I sniff the air, inhaling the odour of the mildew and slime that clings to the wall. Its so faint now. When I was first thrown into the room, the stench was overpowering. Nauseating.


I feel like criminal in the jail of the President's manor. I also feel as crazed as one.


Upon arrival, I sucuumbed to my own grief. The cold walls provided solice for my aching head and weary body. The thought of my match tortured me into oblivion; a bleak, despondent place in the very depths of my mind. It seemed almost as if I would never be able to escape the night shadows. However I am all cried out now.


So now I wait. The few rays of light that shine through the barred square in the door, allow me to peer at the clock that ticks just outside my door. I have ten minutes. This may be foolish but I have no other option.


Similarly to other events in my life, I have been contrived.


8 minutes.


I breathe deeply, emerging myself into the darkest shadows of the room where I know she will not see me.
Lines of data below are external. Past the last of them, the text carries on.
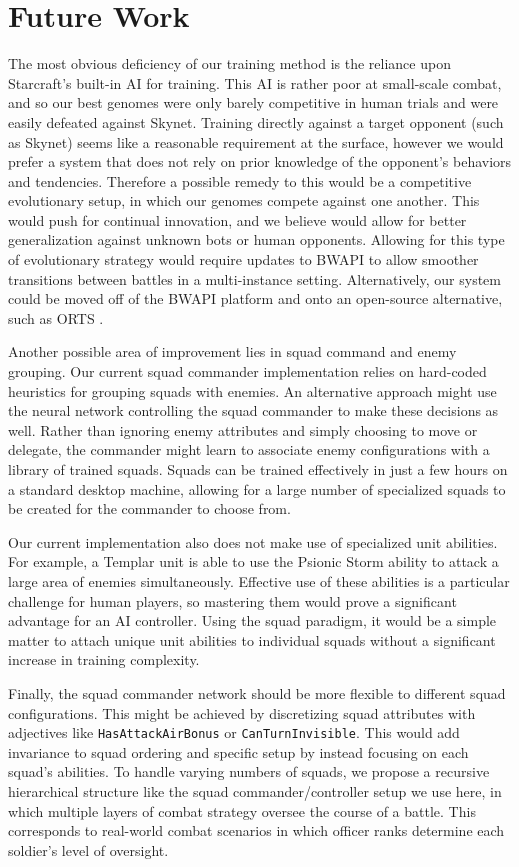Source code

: \documentclass[a4paper]{article}
\begin{document}
\section{Future Work}
\label{sec:future}

The most obvious deficiency of our training method is the reliance upon Starcraft's built-in AI for training. This AI is rather poor at small-scale combat, and so our best genomes were only barely competitive in human trials and were easily defeated against Skynet. Training directly against a target opponent (such as Skynet) seems like a reasonable requirement at the surface, however we would prefer a system that does not rely on prior knowledge of the opponent's behaviors and tendencies. Therefore a possible remedy to this would be a competitive evolutionary setup, in which our genomes compete against one another. This would push for continual innovation, and we believe would allow for better generalization against unknown bots or human opponents. Allowing for this type of evolutionary strategy would require updates to BWAPI to allow smoother transitions between battles in a multi-instance setting. Alternatively, our system could be moved off of the BWAPI platform and onto an open-source alternative, such as ORTS \cite{orts}.

Another possible area of improvement lies in squad command and enemy grouping. Our current squad commander implementation relies on hard-coded heuristics for grouping squads with enemies. An alternative approach might use the neural network controlling the squad commander to make these decisions as well. Rather than ignoring enemy attributes and simply choosing to move or delegate, the commander might learn to associate enemy configurations with a library of trained squads. Squads can be trained effectively in just a few hours on a standard desktop machine, allowing for a large number of specialized squads to be created for the commander to choose from.

Our current implementation also does not make use of specialized unit abilities. For example, a Templar unit is able to use the Psionic Storm ability to attack a large area of enemies simultaneously. Effective use of these abilities is a particular challenge for human players, so mastering them would prove a significant advantage for an AI controller. Using the squad paradigm, it would be a simple matter to attach unique unit abilities to individual squads without a significant increase in training complexity.

Finally, the squad commander network should be more flexible to different squad configurations. This might be achieved by discretizing squad attributes with adjectives like \texttt{HasAttackAirBonus} or \texttt{CanTurnInvisible}. This would add invariance to squad ordering and specific setup by instead focusing on each squad's abilities. To handle varying numbers of squads, we propose a recursive hierarchical structure like the squad commander/controller setup we use here, in which multiple layers of combat strategy oversee the course of a battle. This corresponds to real-world combat scenarios in which officer ranks determine each soldier's level of oversight.
\end{document}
I shall be invisible.


The dampness of the wall begins to seep through my thin dress. I have not changed since that day; I try to flinch at the memory. On top of the scent of decay of the room, a whiff of negligence and blight also begins to surround me.


7 minutes.


A little pride fills me when I think of my tolerance levels and the edges of my lips curl upwards. It has not been easy. Initially I did keep count on the days however my eratic sleep pattern soon deterred all of my efforts. My last number was 8. But who knows how long ago that was.


He has come a few times; it seems the devil does walk among us. He masquerades as the President, promoting peace between our dwellings. But all he causes is carnage...purposefully. Within the pit of my stomach, I feel the flames begin to lick at my anger, alighting it.


He never says anything though. Instead he uses the most effective form of abuse.


Mental.


At the arms of Octavia, my head is yanked up by my hair and forced to read the newspaper in front of me. Each day, the titles are more appalling.